Background: We examined the visibility of fractures of hand and forearm in whole-body CT and its influence on delayed diagnosis. This study is based on a prior study on delayed diagnosis of fractures of hand and forearm in patients with suspected polytrauma.
Methods: Two blinded radiologists examined CT-scans of patients with fractures of hand or forearm that were diagnosed later than 24 hrs after admission and control cases with unremarkable imaging of those areas. They were provided with clinical information that was documented in the admission report and were asked to examine forearm and hands. After unblinding, the visibility of fractures was determined. We examined if time of admission or slice thickness was a factor for late or missed diagnoses.
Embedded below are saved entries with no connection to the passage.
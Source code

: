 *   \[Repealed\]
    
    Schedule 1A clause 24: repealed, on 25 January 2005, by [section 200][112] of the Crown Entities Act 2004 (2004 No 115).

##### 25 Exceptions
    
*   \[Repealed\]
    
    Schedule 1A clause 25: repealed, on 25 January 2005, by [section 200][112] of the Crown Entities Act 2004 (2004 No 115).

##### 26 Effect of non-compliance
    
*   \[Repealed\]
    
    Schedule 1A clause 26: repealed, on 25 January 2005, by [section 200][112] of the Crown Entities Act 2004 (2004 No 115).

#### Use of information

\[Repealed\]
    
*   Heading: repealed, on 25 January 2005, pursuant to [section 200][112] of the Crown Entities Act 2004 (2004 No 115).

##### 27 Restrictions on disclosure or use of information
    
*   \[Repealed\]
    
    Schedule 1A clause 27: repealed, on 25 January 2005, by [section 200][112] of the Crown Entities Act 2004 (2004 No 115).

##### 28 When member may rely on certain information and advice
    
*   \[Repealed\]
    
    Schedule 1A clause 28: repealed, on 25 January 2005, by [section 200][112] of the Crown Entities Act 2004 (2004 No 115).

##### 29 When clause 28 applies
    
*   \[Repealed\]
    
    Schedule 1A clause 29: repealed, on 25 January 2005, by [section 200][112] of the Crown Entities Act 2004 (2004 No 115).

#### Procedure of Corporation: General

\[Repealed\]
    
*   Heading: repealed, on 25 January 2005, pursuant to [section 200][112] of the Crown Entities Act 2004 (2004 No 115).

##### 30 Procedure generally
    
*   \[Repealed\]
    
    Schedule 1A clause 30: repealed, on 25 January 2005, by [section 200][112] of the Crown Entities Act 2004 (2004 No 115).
Results: We included 72 known fractures in 36 cases. Of those 65 were visible. Sixteen visible fractures were diagnosed late during hospital stay. Eight more fractures were detected on revision by the radiologists. Both radiologists missed known fractures and found new fractures that were not reported by the other. Missed and late diagnoses of fractures occurred more often around 5 pm and 1 am. Slice thickness was not significantly different between fractures and cases with fractures found within 24 hrs and those found later.
Conclusions: The number of late diagnosis or completely missed fractures of the hand and forearm may be reduced by a repeated survey of WBCT with focus on the extremities in patients with suspected polytrauma who are not conscious.